Today's piece is not surprising, but the situation it highlights is surely an interesting topic for conversation, debate, and certainly research. The article discusses how it is easier to catch students up in math than in reading.​

Part of that is certainly because reading teachers aren't teaching reading anymore, are they? They're teaching reading and critical thinking and rhetoric and grammar and five paragraph themes. At a fundamental level, math teachers teach students a certain kind of logic, while reading teachers are expected to teach students how to think.

And this is where education collides with politics. All subjects are not equally politicized and for good reason. How students think will influence future political contexts. Authoritarian regimes have an interest in having skilled mathematicians and engineers. But are critical, engaged, informed citizens a goal of authoritarian regimes? I don't think so. Sometimes I don't think they are goal of democratic regimes either!

The other issue, highlighted by the article, is that math proficiency is much less influenced by your home environment than reading. As Geoffrey Borman, a UW professor and one of the interviewees in the article said, “Your mother or father doesn’t come up and tuck you in at night and read you equations.”​ Your ability to use language is influenced by your exposure to it, and school is simply not enough. Your language will reflect those you hang out with and what you read. Your math skills are much more determined by your teacher at school.

My first instinct about this is that much more time should be spend in school on language-related skills than math skills but that is obviously not enough of a solution.
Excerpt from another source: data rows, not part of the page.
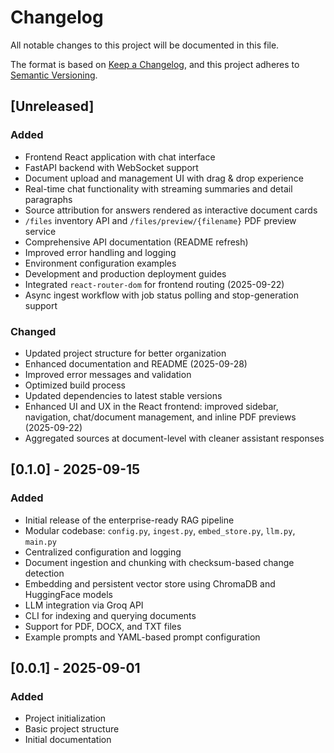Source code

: # Changelog

All notable changes to this project will be documented in this file.

The format is based on [Keep a Changelog](https://keepachangelog.com/en/1.0.0/),
and this project adheres to [Semantic Versioning](https://semver.org/spec/v2.0.0.html).

## [Unreleased]
### Added
- Frontend React application with chat interface
- FastAPI backend with WebSocket support
- Document upload and management UI with drag & drop experience
- Real-time chat functionality with streaming summaries and detail paragraphs
- Source attribution for answers rendered as interactive document cards
- `/files` inventory API and `/files/preview/{filename}` PDF preview service
- Comprehensive API documentation (README refresh)
- Improved error handling and logging
- Environment configuration examples
- Development and production deployment guides
- Integrated `react-router-dom` for frontend routing (2025-09-22)
- Async ingest workflow with job status polling and stop-generation support

### Changed
- Updated project structure for better organization
- Enhanced documentation and README (2025-09-28)
- Improved error messages and validation
- Optimized build process
- Updated dependencies to latest stable versions
- Enhanced UI and UX in the React frontend: improved sidebar, navigation, chat/document management, and inline PDF previews (2025-09-22)
- Aggregated sources at document-level with cleaner assistant responses

## [0.1.0] - 2025-09-15
### Added
- Initial release of the enterprise-ready RAG pipeline
- Modular codebase: `config.py`, `ingest.py`, `embed_store.py`, `llm.py`, `main.py`
- Centralized configuration and logging
- Document ingestion and chunking with checksum-based change detection
- Embedding and persistent vector store using ChromaDB and HuggingFace models
- LLM integration via Groq API
- CLI for indexing and querying documents
- Support for PDF, DOCX, and TXT files
- Example prompts and YAML-based prompt configuration

## [0.0.1] - 2025-09-01
### Added
- Project initialization
- Basic project structure
- Initial documentation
My second thought is, boy was that Dorothy Sayers on to something with her article "The Lost Tools of Learning."​

I'll just leave it at that for today and perhaps write on Sayers tomorrow!​

Today in the Times... Reforming Education in Thailand

Thailand considers reforming its authoritarian educational system.

​My dissertation examines how education has been used for authoritarian ends in Morocco, so I read with interest an article this morning in the NYT about Thailand's current conversation over educational reform. The article highlights several significant points:

1. Educational reforms have path dependent effects: changes made to educational curriculum can continue shaping individuals long after the conditions in which those reforms were made have passed.

In the Thai case, educational style is rooted in the military dictatorship established in the country in 1972. The country experienced a period widely viewed as democratic in the mid-2000s, but returned to military dictatorship after the coup d'état of 2006. Its curriculum is deeply rooted in authoritarian values, even as the country's political space opens.

2. Education in authoritarian contexts is distinctly undemocratic: I know this is obvious, but I think the political science literature has done very little to examine this. Sometimes I get the impression some political scientists think any education is better than no education. I'm not sure how I feel about this.

In the Thai case, students are beat with bamboo canes, can have their hair cut or dyed publicly at school if it does not meet rigid dress code standards and the curriculum is rooted in rote memorization. “School is like a factory that manufactures identical people,” one student said.​

3. Schools are the training grounds for citizenship: again, obvious. But in a system where students are expected to "bow, bow, bow" to their teachers, and never articulate their own arguments nor learn to evaluate others' arguments, how can a democracy function?​ where else do people learn to be critical?

In Thailand, the new education minister, trained in the US, is interested in moving towards letting students think more independently, though his support seems distressingly conditional. He remarked, "We want them to be individuals, within reason.” ​

4. You can't always get what you want, and neither can the regime: The Ministry of Education can change the national curriculum, but whether its implemented on the ground depends on its relationship to teachers, principals and other bureaucrats. ​

​In the Thai case, one vice principal interviewed in the article seems likely to ignore reforms if he thinks they are too drastic. He was clear with his views, “The military needs guns; teachers need sticks. Sometimes you need to hit them a little bit, but only on the bottom.”